Hay gobiernos, especialmente en Europa, que están más activos persiguiendo lo que perciben como elusión agresiva; Apple litiga una demanda de la UE por US$ 16,000 millones y Facebook estaría evaluando cerrar sus holdings irlandesas. Pero todavía hay abundante margen para reducir obligaciones impositivas, en particular vía el uso creativo de activos intangibles como patentes y otra propiedad intelectual. Las cuentas financieras de las firmas digitales están repletas de estos activos. La ruta caribeña se ha vuelto complicada, aunque aún se puede usar paraísos de la propia UE, entre ellos Irlanda y Luxemburgo. Gobiernos, incluso en Europa, que han fustigado a empresas que eluden, han estado diseñando nuevos esquemas para atraer inversiones, tales como incentivos tributarios vía la cesión de patentes.
Mejor aún, el esquema de “precios de transferencia” sigue prácticamente intacto. Durante décadas, ha posibilitado que las empresas trasladen ganancias a territorios de baja imposición, fingiendo que sus subsidiarias realizan transacciones entre ellas en condiciones de mercado. Según la ONG Red para la Justicia Fiscal, que cuenta con buenos analistas, las multinacionales continúan defraudando a los gobiernos por alrededor de US$ 250,000 millones anuales.
El covid-19 es una preocupación. Los enormes forados presupuestales que ha generado podrían provocar exigencias de que todos paguen “lo que les corresponde”. Y qué mejor blanco que las gigantes tecnológicas, que “ganaron como bandidos” en la pandemia. Ciertos activistas han esgrimido estadísticas cargadas de emotividad, por ejemplo, que el citado monto defraudado equivale a los sueldos de 20 millones de enfermeras.

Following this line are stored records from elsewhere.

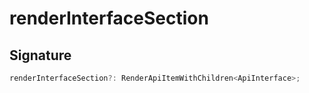 
# renderInterfaceSection

## Signature

```typescript
renderInterfaceSection?: RenderApiItemWithChildren<ApiInterface>;
```
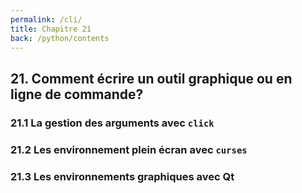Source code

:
 ```yaml
---
permalink: /cli/
title: Chapitre 21
back: /python/contents
---
```


## 21. Comment écrire un outil graphique ou en ligne de commande?

### 21.1 La gestion des arguments avec `click`

### 21.2 Les environnement plein écran avec `curses`

### 21.3 Les environnements graphiques avec Qt
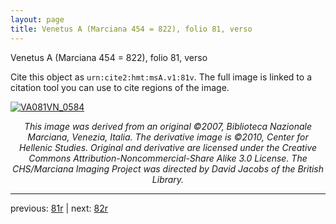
 ```yaml
---
layout: page
title: Venetus A (Marciana 454 = 822), folio 81, verso
---
```


Venetus A (Marciana 454 = 822), folio 81, verso

Cite this object as `urn:cite2:hmt:msA.v1:81v`.  The full image is linked to a citation tool you can use to cite regions of the image.

[![VA081VN_0584](http://www.homermultitext.org/iipsrv?IIIF=/project/homer/pyramidal/deepzoom/hmt/vaimg/2017a/VA081VN_0584.tif/full/800,/0/default.jpg)](http://www.homermultitext.org/ict2/?urn=urn:cite2:hmt:vaimg.2017a:VA081VN_0584) 

<p style="text-align: center; font-style: italic;">This image was derived from an original ©2007, Biblioteca Nazionale Marciana, Venezia, Italia. The derivative image is ©2010, Center for Hellenic Studies. Original and derivative are licensed under the Creative Commons Attribution-Noncommercial-Share Alike 3.0 License. The CHS/Marciana Imaging Project was directed by David Jacobs of the British Library.</p>

---

previous: [81r](../81r/) | next: [82r](../82r/)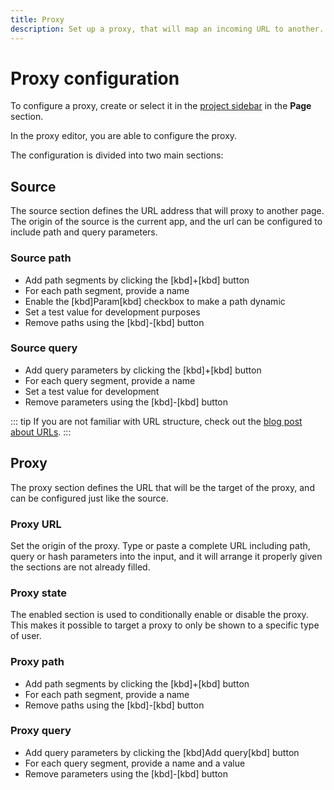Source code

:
 ```yaml
---
title: Proxy
description: Set up a proxy, that will map an incoming URL to another.
---
```


# Proxy configuration

To configure a proxy, create or select it in the [project sidebar](/the-editor/project-sidebar) in the **Page** section.

In the proxy editor, you are able to configure the proxy.

The configuration is divided into two main sections:

## Source

The source section defines the URL address that will proxy to another page. The origin of the source is the current app, and the url can be configured to include path and query parameters.

### Source path

- Add path segments by clicking the [kbd]+[kbd] button
- For each path segment, provide a name
- Enable the [kbd]Param[kbd] checkbox to make a path dynamic
- Set a test value for development purposes
- Remove paths using the [kbd]-[kbd] button

### Source query

- Add query parameters by clicking the [kbd]+[kbd] button
- For each query segment, provide a name
- Set a test value for development
- Remove parameters using the [kbd]-[kbd] button

::: tip
If you are not familiar with URL structure, check out the [blog post about URLs](https://blog.nordcraft.com/urls-how-do-they-really-work).
:::

## Proxy

The proxy section defines the URL that will be the target of the proxy, and can be configured just like the source.

### Proxy URL

Set the origin of the proxy. Type or paste a complete URL including path, query or hash parameters into the input, and it will arrange it properly given the sections are not already filled.

### Proxy state

The enabled section is used to conditionally enable or disable the proxy. This makes it possible to target a proxy to only be shown to a specific type of user.

### Proxy path

- Add path segments by clicking the [kbd]+[kbd] button
- For each path segment, provide a name
- Remove paths using the [kbd]-[kbd] button

### Proxy query

- Add query parameters by clicking the [kbd]Add query[kbd] button
- For each query segment, provide a name and a value
- Remove parameters using the [kbd]-[kbd] button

Con los riesgos en aumento, los CEO deberían asumir el control del tema y no sus áreas tributarias, y promover un acuerdo multilateral liderado por la OCDE. ¿Por qué? A las grandes tecnológicas les vendría bien un armisticio en por lo menos una de sus batallas globales con los reguladores, aparte de que es la opción menos mala para las empresas. Ello introduciría una tasa impositiva global mínima, quizá 12.5% de las ganancias -debajo de la tasa promedio que pagan las grandes tecnológicas estadounidenses-.
El otro pilar del acuerdo no les agradará: que las empresas contribuyan en mercados donde no tienen presencia física pero sí clientes. Pero incluso quienes lo apoyan aceptan que es poco probable que se recaude más de entre US$ 5,000 millones y US$ 10,000 millones anuales. Mucho dependerá de la postura del Gobierno de Biden.
La alternativa se ve fea: que se vuelvan la norma impuestos del tipo “toma y daca”, con la consecuente superposición de apelaciones y un posible retorno a la doble tributación. Por tanto, respalden un acuerdo global y confíen en que será relativamente moderado. Las reglas del juego de la elusión están cambiando, pero el juego continúa.